Not only did Judge Rafeedie dismiss the suit--he did something most judges wouldn't dream of. He the named the plantiff, one Jarek Molski, a vexatious litigant," who was trying to "harass and intimidate business owners." With that ruling, he barred Molski from filing more suits under the Disabilities Act, unless he received permission from a judge.

Additionally, Judge Rafeedie ordered Molski's San Francisco lawyer to appear before him, and explain why the attorney (and his firm) should not be sanctioned for "abusive litigation practices." Needless to say, Rafeedie's ruling got the attention of ambulance-chasing lawyers in California, who vowed to seek relief from 9th U.S. Circuit Court of Appeals.

What does this mean for Mr. Alvarez and his motion? Based on Judge Rafeedie's past rulings, we'd say that Alvarez's luck has run out. We expect the judge will make quick work of Alvarez's assertion that he has a right to lie, outside the realm of ideas. Alvarez's bogus assertion that he served in the Marine Corps and won the Medal of Honor are not protected speech, and the government clearly has an interest in protecting the significance of that award--and the legacy of those who earned it. Better luck with the 9th Circuit, Mr. Alvarez.

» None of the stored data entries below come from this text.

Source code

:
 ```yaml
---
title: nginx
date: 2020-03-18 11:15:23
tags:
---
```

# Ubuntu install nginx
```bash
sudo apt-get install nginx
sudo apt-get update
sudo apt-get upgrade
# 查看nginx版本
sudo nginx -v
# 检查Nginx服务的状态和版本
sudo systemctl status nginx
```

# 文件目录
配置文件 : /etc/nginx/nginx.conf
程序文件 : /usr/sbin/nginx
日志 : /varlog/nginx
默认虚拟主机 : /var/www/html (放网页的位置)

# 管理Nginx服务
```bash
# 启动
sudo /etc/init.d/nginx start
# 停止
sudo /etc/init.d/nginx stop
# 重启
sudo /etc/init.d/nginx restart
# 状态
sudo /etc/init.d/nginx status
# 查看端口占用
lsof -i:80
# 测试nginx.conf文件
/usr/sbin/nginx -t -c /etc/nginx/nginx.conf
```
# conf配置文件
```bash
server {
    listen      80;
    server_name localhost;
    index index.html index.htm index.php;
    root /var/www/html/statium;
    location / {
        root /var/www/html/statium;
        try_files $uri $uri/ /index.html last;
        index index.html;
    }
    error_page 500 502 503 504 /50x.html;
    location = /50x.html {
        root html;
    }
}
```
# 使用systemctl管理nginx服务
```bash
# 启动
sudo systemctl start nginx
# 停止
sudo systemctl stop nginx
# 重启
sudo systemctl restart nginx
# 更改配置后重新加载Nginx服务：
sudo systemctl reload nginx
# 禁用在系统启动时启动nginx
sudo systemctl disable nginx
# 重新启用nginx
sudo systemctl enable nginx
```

ADDENDUM: The Whittier Daily News reports that Alvarez is the first person to be prosecuted under the Stolen Valor Ac, but that may not be accurate. As we reported last August, former Army Corporal Richard McClanahan pleaded guilty in Texas to federal charges of bank fraud and claiming that he had won the Medal of Honor--a violation of the Stolen Valor law. McClanahan is currently serving time in federal prison.

Based on that, it would appear that Alvarez is the first person in California to be prosecuted under the 2005 law. A dubious distinction, to be sure, but in some parts of that state, Alvarez's guilty plea (and efforts to get it thrown out) may be viewed as a badge of honor. Maybe he should run for the water board in San Francisco--he'd be a shoo-in.


Redgoose said...

I believe it's Whittier...

Ken Prescott said...

I sincerely hope Judge Rafeedie applies the precedent set in the landmark case Cheech v. Chong:


George Smiley said...

Goose--Good catch. Need to pay a little more attention to the spellchecker. GS.

Redgoose said...

It's all in the timing, George.

Love your stuff...


Brian H said...

More charges, double the pain.

Unknown said...

I'm a combat veteran with SOME sense of the enormous sacrifices that others made in actually earning the MOH. I am NOT defending this creep.

The interesting point where the case is a "first," I have read that it's the first time that someone has been prosecuted for ONLY the verbal claim of winning the award and not also wearing it. Legally, that's a distinction between "speech" and action, which plays into this defense.

I hope that the defense is thrown out and the creep gets the max.